The term cultural capital bears many implicit and explicit connotations. For many, it is not the term which is given to a different city each year by the European Union. Rather, it is a particular city which does not stand as the real-life capital of a country; the New York, Munich or Florence if you will.
For many, in the Spanish case, it is Barcelona who clearly stands head and shoulders above other claimants to the title including Seville, Cadiz & Cordoba. Nonetheless, there is a general feeling amongst other Spaniards that Barcelona is not inherently Spanish, rather it is distinctly Catalan. With its hipster, edgy vibe and distinct folkloric traditions, a pervading attitude is that Catalonia is a presumptuous state within a nation. The distinction, however, one must draw is that Barcelona, despite an imperial past during the 10th-15th centuries, is a Spanish city.

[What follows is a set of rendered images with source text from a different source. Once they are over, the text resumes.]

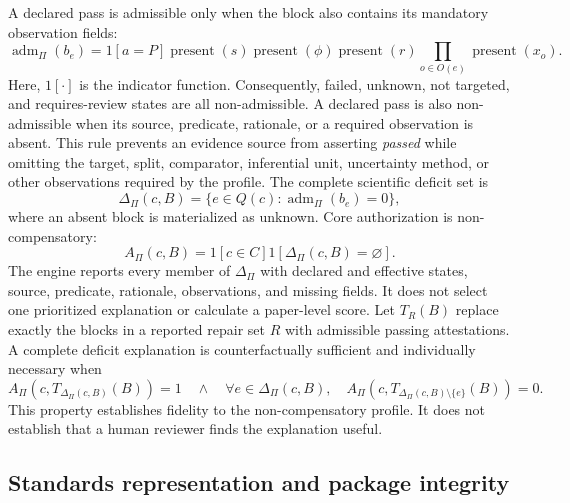 A declared pass is admissible only when the block also contains its mandatory observation fields:
\begin{equation}
\operatorname{adm}_{\Pi}(b_e)=
\mathrm{1}[a=P]\operatorname{present}(s)\operatorname{present}(\phi)
\operatorname{present}(r)\prod_{o\in O(e)}\operatorname{present}(x_o).
\label{eq:admissibility}
\end{equation}
Here, $\mathrm{1}[\cdot]$ is the indicator function. Consequently, failed, unknown, not targeted, and requires-review states are all non-admissible. A declared pass is also non-admissible when its source, predicate, rationale, or a required observation is absent. This rule prevents an evidence source from asserting \emph{passed} while omitting the target, split, comparator, inferential unit, uncertainty method, or other observations required by the profile. The complete scientific deficit set is
\begin{equation}
\Delta_{\Pi}(c,B)=\{e\in Q(c):\operatorname{adm}_{\Pi}(b_e)=0\},
\label{eq:scientific-deficits}
\end{equation}
where an absent block is materialized as unknown. Core authorization is non-compensatory:
\begin{equation}
A_{\Pi}(c,B)=\mathrm{1}[c\in C]\mathrm{1}[\Delta_{\Pi}(c,B)=\varnothing].
\label{eq:core-authorization}
\end{equation}
The engine reports every member of $\Delta_{\Pi}$ with declared and effective states, source, predicate, rationale, observations, and missing fields. It does not select one prioritized explanation or calculate a paper-level score. Let $T_R(B)$ replace exactly the blocks in a reported repair set $R$ with admissible passing attestations. A complete deficit explanation is counterfactually sufficient and individually necessary when
\begin{equation}
A_{\Pi}(c,T_{\Delta_{\Pi}(c,B)}(B))=1
\quad\land\quad
\forall e\in\Delta_{\Pi}(c,B),\quad
A_{\Pi}(c,T_{\Delta_{\Pi}(c,B)\setminus\{e\}}(B))=0.
\label{eq:counterfactual-explanation}
\end{equation}
This property establishes fidelity to the non-compensatory profile. It does not establish that a human reviewer finds the explanation useful.

\subsection{Standards representation and package integrity}
\label{subsec:standards-integrity}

However, a discussion of Barcelona would not be complete without its closest cultural rival, Madrid. Madrid is a much newer city in historical terms, only formed truly in 1601 as Phillip II moved his court from Valladolid to the central plain. Madrid is undeniably the ‘capital’ of Spain in terms of administration, judicial matters and politics & Business.
This article will examine the key cultural differences between these two cities and which one comes out on top.
Barcelona & Madrid
Barcelona’s status as one of the most desirable cities in the world to live in is cemented by lifestyle magazine Monocle which in its annually published list ranked it as the 14th most livable city in the world. Barcelona has Parc Guell, Casa Batllo & the Sagrada Familia, three names which are a strong deterrent to any competitors.
Centralized Madrid, too many, feels like a typical European city, its urban sprawl both its weakness and strength. However, Madrid is a centre of the arts and culture. Whilst Barcelona is famous all over the world for its architectural significance, it is Madrid’ blending of old and new which signifies a city of great importance.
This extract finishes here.